> _INFORMATION_:
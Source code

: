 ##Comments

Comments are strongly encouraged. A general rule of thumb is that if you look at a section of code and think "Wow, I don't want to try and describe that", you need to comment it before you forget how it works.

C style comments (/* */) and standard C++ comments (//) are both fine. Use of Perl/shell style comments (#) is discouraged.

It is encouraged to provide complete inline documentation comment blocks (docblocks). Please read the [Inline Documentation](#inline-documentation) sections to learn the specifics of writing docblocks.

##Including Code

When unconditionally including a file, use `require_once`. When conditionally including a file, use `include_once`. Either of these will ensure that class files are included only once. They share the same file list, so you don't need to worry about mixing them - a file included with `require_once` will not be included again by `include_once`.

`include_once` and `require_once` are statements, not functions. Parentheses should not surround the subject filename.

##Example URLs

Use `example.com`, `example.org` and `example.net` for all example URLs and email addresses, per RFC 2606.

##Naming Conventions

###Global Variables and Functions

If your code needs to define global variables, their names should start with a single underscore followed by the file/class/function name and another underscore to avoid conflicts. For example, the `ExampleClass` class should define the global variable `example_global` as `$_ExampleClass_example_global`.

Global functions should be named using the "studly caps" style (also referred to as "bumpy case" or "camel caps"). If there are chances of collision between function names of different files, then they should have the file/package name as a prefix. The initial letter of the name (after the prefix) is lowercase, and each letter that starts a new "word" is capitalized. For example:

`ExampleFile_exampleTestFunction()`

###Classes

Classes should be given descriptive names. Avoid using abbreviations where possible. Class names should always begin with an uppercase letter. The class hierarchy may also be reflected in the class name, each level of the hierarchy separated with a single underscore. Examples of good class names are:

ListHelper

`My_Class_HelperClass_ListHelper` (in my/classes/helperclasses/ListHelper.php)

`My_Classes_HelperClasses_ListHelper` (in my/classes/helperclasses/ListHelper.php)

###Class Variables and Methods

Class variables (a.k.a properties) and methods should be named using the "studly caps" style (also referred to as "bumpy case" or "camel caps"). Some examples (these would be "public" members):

> _PROBLEM STATEMENT_:
Transcribe exactly, starting at the line with "###Class Variables and Methods" and continuing through the last line of the data above; leave out all earlier lines.

> _TASK RESPONSE_:
###Class Variables and Methods

Class variables (a.k.a properties) and methods should be named using the "studly caps" style (also referred to as "bumpy case" or "camel caps"). Some examples (these would be "public" members):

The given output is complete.